▸ **What you will do**: Given the material below, output exactly the lines from the line with "### Full List" to the line with "- **Técnico em Informática**", both ends included, and no other lines.

▸ **Material provided**:
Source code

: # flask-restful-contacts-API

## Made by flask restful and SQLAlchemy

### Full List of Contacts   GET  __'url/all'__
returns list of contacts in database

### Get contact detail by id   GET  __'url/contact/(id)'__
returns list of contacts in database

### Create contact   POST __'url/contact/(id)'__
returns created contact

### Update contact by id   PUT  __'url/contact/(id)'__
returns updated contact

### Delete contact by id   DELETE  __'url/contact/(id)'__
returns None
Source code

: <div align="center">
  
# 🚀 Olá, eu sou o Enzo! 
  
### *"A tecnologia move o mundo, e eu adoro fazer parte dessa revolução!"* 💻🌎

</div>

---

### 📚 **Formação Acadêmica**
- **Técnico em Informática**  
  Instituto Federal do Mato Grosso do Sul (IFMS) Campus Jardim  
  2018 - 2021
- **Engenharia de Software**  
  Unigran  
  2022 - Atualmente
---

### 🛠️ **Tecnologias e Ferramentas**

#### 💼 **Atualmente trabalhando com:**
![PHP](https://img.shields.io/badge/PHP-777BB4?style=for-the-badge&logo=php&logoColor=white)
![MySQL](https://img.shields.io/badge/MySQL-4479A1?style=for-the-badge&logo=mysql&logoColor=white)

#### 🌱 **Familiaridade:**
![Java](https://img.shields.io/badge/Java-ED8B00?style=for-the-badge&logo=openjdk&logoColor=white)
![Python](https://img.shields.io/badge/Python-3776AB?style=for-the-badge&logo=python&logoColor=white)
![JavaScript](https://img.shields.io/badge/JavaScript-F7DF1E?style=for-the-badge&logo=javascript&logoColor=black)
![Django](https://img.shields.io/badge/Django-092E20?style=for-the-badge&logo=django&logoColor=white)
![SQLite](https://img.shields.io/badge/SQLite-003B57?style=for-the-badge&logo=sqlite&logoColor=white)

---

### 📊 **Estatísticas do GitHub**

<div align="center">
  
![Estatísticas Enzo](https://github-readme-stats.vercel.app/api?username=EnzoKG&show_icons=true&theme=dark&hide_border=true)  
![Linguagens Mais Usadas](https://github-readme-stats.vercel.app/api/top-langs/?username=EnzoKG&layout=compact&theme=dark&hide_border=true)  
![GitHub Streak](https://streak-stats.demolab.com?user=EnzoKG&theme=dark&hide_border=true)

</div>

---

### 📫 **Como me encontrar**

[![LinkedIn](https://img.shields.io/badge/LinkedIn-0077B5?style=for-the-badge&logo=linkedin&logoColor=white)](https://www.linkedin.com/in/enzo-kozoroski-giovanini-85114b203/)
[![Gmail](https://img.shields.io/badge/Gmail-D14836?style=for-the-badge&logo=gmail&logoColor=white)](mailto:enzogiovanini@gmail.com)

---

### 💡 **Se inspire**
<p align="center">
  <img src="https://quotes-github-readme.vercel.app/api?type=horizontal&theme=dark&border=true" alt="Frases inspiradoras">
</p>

▸ **Written response**:
### Full List of Contacts   GET  __'url/all'__
returns list of contacts in database

### Get contact detail by id   GET  __'url/contact/(id)'__
returns list of contacts in database

### Create contact   POST __'url/contact/(id)'__
returns created contact

### Update contact by id   PUT  __'url/contact/(id)'__
returns updated contact

### Delete contact by id   DELETE  __'url/contact/(id)'__
returns None
Source code

: <div align="center">
  
# 🚀 Olá, eu sou o Enzo! 
  
### *"A tecnologia move o mundo, e eu adoro fazer parte dessa revolução!"* 💻🌎

</div>

---

### 📚 **Formação Acadêmica**
- **Técnico em Informática**  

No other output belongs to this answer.